Supreme Court Justice Richard Bosson will retire form the state’s high court later this year, he announced on Friday morning.
The announcement came through a press release from the Administrative Office of the Courts and announced that he will be retiring at the end of October.
Bosson is one of five Supreme Court justices and has served since 2002. He was Chief Justice for two years, from 2005 to 2006. Before his time on the state Supreme Court, he was a judge on the state Court of Appeals.
“After 21 years on the appellate courts, it’s time to leave and allow younger blood into the judiciary,” Bosson said in a statement. “I have enjoyed my tenure immensely and feel very humbled by the opportunity to have served the citizens of New Mexico.”
He said he would give a formal notice of his retirement later this year. At that time, Gov. Susana Martinez will be able to choose a replacement.
Bosson was a member of the Legal Aid Society of Albuquerque and helped found the Mexican American Legal Defense and Education Fund, more commonly known as MALDEF, in Albuquerque in 1970. Bosson later worked in the office of the state Attorney General in the Consumer Protection Division and was the Director of the Civil Division from 1976-1978.
Bosson was elected the the state Supreme Court in 2002.
Unlike United States Supreme Court justices, New Mexico Supreme Court justices do not serve for life, instead they serve for eight-year terms after which they are up for election.
This will be the second vacancy that Martinez will be able to fill.

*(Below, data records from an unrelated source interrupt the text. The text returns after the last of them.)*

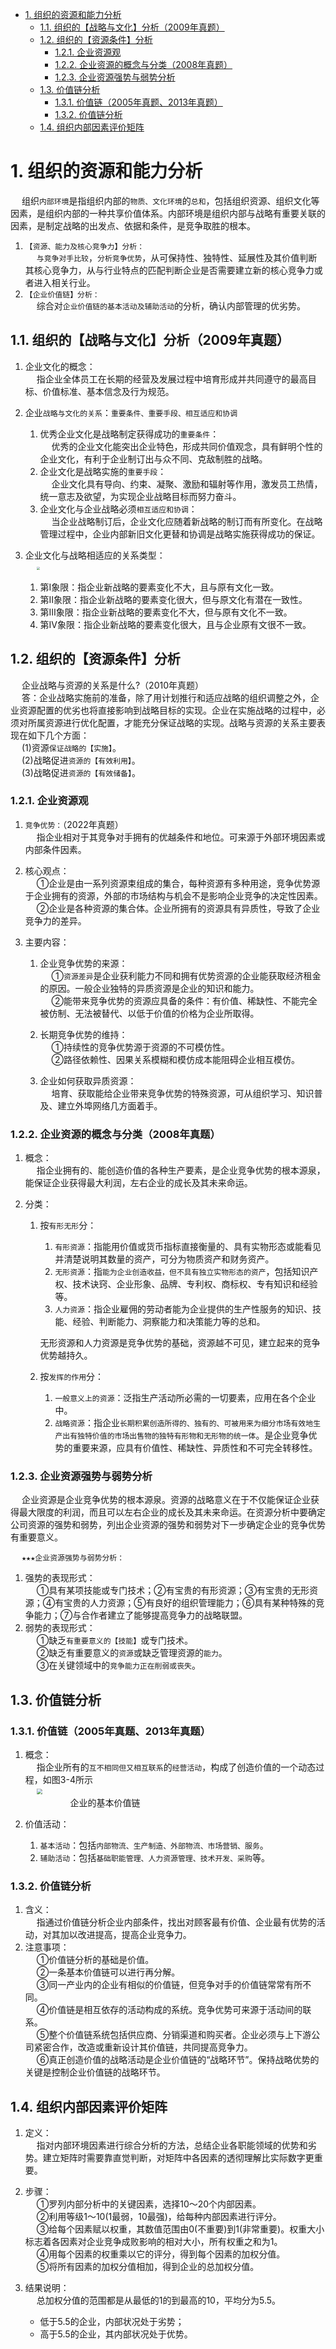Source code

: 

<!-- TOC -->

- [1. 组织的资源和能力分析](#1-组织的资源和能力分析)
    - [1.1. 组织的【战略与文化】分析（2009年真题）](#11-组织的战略与文化分析2009年真题)
    - [1.2. 组织的【资源条件】分析](#12-组织的资源条件分析)
        - [1.2.1. 企业资源观](#121-企业资源观)
        - [1.2.2. 企业资源的概念与分类（2008年真题）](#122-企业资源的概念与分类2008年真题)
        - [1.2.3. 企业资源强势与弱势分析](#123-企业资源强势与弱势分析)
    - [1.3. 价值链分析](#13-价值链分析)
        - [1.3.1. 价值链（2005年真题、2013年真题）](#131-价值链2005年真题2013年真题)
        - [1.3.2. 价值链分析](#132-价值链分析)
    - [1.4. 组织内部因素评价矩阵](#14-组织内部因素评价矩阵)

<!-- /TOC -->

<!-- 
<img src="http://182.92.69.8:8081/img/drawio/enterprise/enterprise-3-2.drawio.png" style="zoom:100%">    
-->

# 1. 组织的资源和能力分析
&emsp; 组织`内部环境`是指组织内部的`物质、文化环境`的`总和`，包括组织资源、组织文化等因素，是组织内部的一种共享价值体系。内部环境是组织内部与战略有重要关联的因素，是制定战略的出发点、依据和条件，是竞争取胜的根本。   

1. `【资源、能力及核心竞争力】分析：`    
&emsp; `与竞争对手比较`，`分析竞争优势`，从可保持性、独特性、延展性及其价值判断其核心竞争力，从与行业特点的匹配判断企业是否需要建立新的核心竞争力或者进入相关行业。  
2. `【企业价值链】分析：`  
&emsp; 综合对`企业价值链的基本活动及辅助活动`的分析，确认内部管理的优劣势。  

## 1.1. 组织的【战略与文化】分析（2009年真题）
1. 企业文化的概念：  
&emsp; 指企业全体员工在长期的经营及发展过程中培育形成并共同遵守的最高目标、价值标准、基本信念及行为规范。  

2. 企业`战略与文化的关系`：`重要条件、重要手段、相互适应和协调`  
    1. 优秀企业文化是战略制定获得成功的`重要条件`：  
    &emsp; 优秀的企业文化能突出企业特色，形成共同价值观念，具有鲜明个性的企业文化，有利于企业制订出与众不同、克敌制胜的战略。  
    2. 企业文化是战略实施的`重要手段`：  
    &emsp; 企业文化具有导向、约束、凝聚、激励和辐射等作用，激发员工热情，统一意志及欲望，为实现企业战略目标而努力奋斗。  
    3. 企业文化与企业战略必须`相互适应和协调`：  
    &emsp; 当企业战略制订后，企业文化应随着新战略的制订而有所变化。在战略管理过程中，企业内部新旧文化更替和协调是战略实施获得成功的保证。  

3. 企业文化与战略相适应的关系类型：  
    &emsp; <img src="http://182.92.69.8:8081/img/strategy/strategy-3.png" style="zoom:30%">    
    1. 第I象限：指企业新战略的要素变化不大，且与原有文化一致。  
    2. 第Ⅱ象限：指企业新战略的要素变化很大，但与原文化有潜在一致性。  
    3. 第Ⅲ象限：指企业新战略的要素变化不大，但与原有文化不一致。  
    4. 第IV象限：指企业新战略的要素变化很大，且与企业原有文很不一致。  


## 1.2. 组织的【资源条件】分析  
&emsp; 企业战略与资源的关系是什么?（2010年真题）    
&emsp; 答：企业战略实施前的准备，除了用计划推行和适应战略的组织调整之外，企业资源配置的优劣也将直接影响到战略目标的实现。企业在实施战略的过程中，必须对所属资源进行优化配置，才能充分保证战略的实现。战略与资源的关系主要表现在如下几个方面：   
&emsp; (1)资源`保证战略的【实施】`。   
&emsp; (2)战略促进`资源的【有效利用】`。    
&emsp; (3)战略促进`资源的【有效储备】`。   

### 1.2.1. 企业资源观
1. `竞争优势：`（2022年真题）  
&emsp; 指企业相对于其竞争对手拥有的优越条件和地位。可来源于外部环境因素或内部条件因素。  

2. 核心观点：    
&emsp; ①企业是由一系列资源束组成的集合，每种资源有多种用途，竞争优势源于企业拥有的资源，外部的市场结构与机会不是影响企业竞争的决定性因素。  
&emsp; ②企业是各种资源的集合体。企业所拥有的资源具有异质性，导致了企业竞争力的差异。  

3. 主要内容：  
	1. 企业竞争优势的来源：  
	&emsp; ①`资源差异`是企业获利能力不同和拥有优势资源的企业能获取经济租金的原因。一般企业独特的异质资源是企业的知识和能力。  
	&emsp; ②能带来竞争优势的资源应具备的条件：有价值、稀缺性、不能完全被仿制、无法被替代、以低于价值的价格为企业所取得。  

	2. 长期竞争优势的维持：  
	&emsp; ①持续性的竞争优势源于资源的不可模仿性。  
	&emsp; ②路径依赖性、因果关系模糊和模仿成本能阻碍企业相互模仿。  

	3. 企业如何获取异质资源：  
	&emsp; 培育、获取能给企业带来竞争优势的特殊资源，可从组织学习、知识普及、建立外埠网络几方面着手。  


### 1.2.2. 企业资源的概念与分类（2008年真题）  
1. 概念：  
&emsp; 指企业拥有的、能创造价值的各种生产要素，是企业竞争优势的根本源泉，能保证企业获得最大利润，左右企业的成长及其未来命运。  

2. 分类：  
    1. 按`有形无形`分：    
        1. `有形资源`：指能用价值或货币指标直接衡量的、具有实物形态或能看见并清楚说明其数量的资产，可分为物质资产和财务资产。  
        2. `无形资源`：指`能为企业创造收益，但不具有独立实物形态的资产`，包括知识产权、技术诀窍、企业形象、品牌、专利权、商标权、专有知识和经验等。  
        3. `人力资源`：指企业雇佣的劳动者能为企业提供的生产性服务的知识、技能、经验、判断能力、洞察能力和决策能力等的总和。  

        无形资源和人力资源是竞争优势的基础，资源越不可见，建立起来的竞争优势越持久。
        
    2. 按`发挥的作用`分：  
        1. `一般意义上的资源`：泛指生产活动所必需的一切要素，应用在各个企业中。  
        2. `战略资源`：指企业`长期积累创造所得的、独有的、可被用来为细分市场有效地生产出有独特价值的市场出售物的独特有形物和无形物的统一体`。是企业竞争优势的重要来源，应具有价值性、稀缺性、异质性和不可完全转移性。    

### 1.2.3. 企业资源强势与弱势分析
&emsp; 企业资源是企业竞争优势的根本源泉。资源的战略意义在于不仅能保证企业获得最大限度的利润，而且可以左右企业的成长及其未来命运。在资源分析中要确定公司资源的强势和弱势，列出企业资源的强势和弱势对下一步确定企业的竞争优势有重要意义。  

&emsp; `★★★企业资源强势与弱势分析：`    
1. 强势的表现形式：  
&emsp; ①具有某项技能或专门技术；②有宝贵的有形资源；③有宝贵的无形资源；④有宝贵的人力资源；⑤有良好的组织管理能力；⑥具有某种特殊的竞争能力；⑦与合作者建立了能够提高竞争力的战略联盟。  
2. 弱势的表现形式：  
&emsp; ①缺乏`有重要意义的【技能】`或专门技术。  
&emsp; ②缺乏有重要意义的`资源`或缺乏管理资源的`能力`。  
&emsp; ③在关键领域中的`竞争能力正在削弱或丧失`。  


## 1.3. 价值链分析  
### 1.3.1. 价值链（2005年真题、2013年真题）  
1. 概念：  
&emsp; 指企业所有的`互不相同但又相互联系`的`经营活动`，构成了创造价值的一个动态过程，如图3-4所示   
&emsp; <img src="http://182.92.69.8:8081/img/strategy/strategy-20.png" style="zoom:60%">    
&emsp; &emsp; &emsp; &emsp; 企业的基本价值链  

2. 价值活动：  
    1. `基本活动`：包括`内部物流、生产制造、外部物流、市场营销、服务`。  
    2. `辅助活动`：包括`基础职能管理、人力资源管理、技术开发、采购`等。  

### 1.3.2. 价值链分析  
1. 含义：  
&emsp; 指通过价值链分析企业内部条件，找出对顾客最有价值、企业最有优势的活动，对其加以改进提高，提高企业竞争力。    
2. 注意事项：  
&emsp; ①价值链分析的基础是价值。  
&emsp; ②一条基本价值链可以进行再分解。  
&emsp; ③同一产业内的企业有相似的价值链，但竞争对手的价值链常常有所不同。  
&emsp; ④价值链是相互依存的活动构成的系统。竞争优势可来源于活动间的联系。  
&emsp; ⑤整个价值链系统包括供应商、分销渠道和购买者。企业必须与上下游公司紧密合作，改造或重新设计其价值链，共同提高竞争力。   
&emsp; ⑥真正创造价值的战略活动是企业价值链的“战略环节”。保持战略优势的关键是控制企业价值链的战略环节。  


## 1.4. 组织内部因素评价矩阵
1. 定义：   
&emsp; 指对内部环境因素进行综合分析的方法，总结企业各职能领域的优势和劣势。建立矩阵时需要靠直觉判断，对矩阵中各因素的透彻理解比实际数字更重要。  

2. 步骤：  
&emsp; ①罗列内部分析中的关键因素，选择10～20个内部因素。  
&emsp; ②利用等级1～10(1最弱，10最强)，给每种内部因素进行评分。  
&emsp; ③给每个因素赋以权重，其数值范围由0(不重要)到1(非常重要)。权重大小标志着各因素对企业竞争成败影响的相对大小，所有权重之和为1。  
&emsp; ④用每个因素的权重乘以它的评分，得到每个因素的加权分值。  
&emsp; ⑤将所有因素的加权分值相加，得到企业的总加权分值。  

3. 结果说明：  
    &emsp; 总加权分值的范围都是从最低的1的到最高的10，平均分为5.5。  
    * 低于5.5的企业，内部状况处于劣势；  
    * 高于5.5的企业，其内部状况处于优势。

In 2012, Patricio Serna retired and Martinez appointed Paul Kennedy to sit on the high court, the second time Kennedy had been appointed (Gary Johnson previously appointed Kennedy).
After the Judicial Nominating Commission provides Martinez with choices to replace Bosson, she will make the appointment. Then there will be an election in 2016 to fill the remainder of the term, with the appointee participating in a partisan election.
Kennedy attempted to retain his spot in 2012, but lost to Barbara J. Vigil. Currently, all five members of the state Supreme Court are Democrats.
Correction: This story originally said the Judicial Standards Commission provides nominees to Martinez; it is the Judicial Nomination Commission. Also, clarified the election process for the new Supreme Court justice.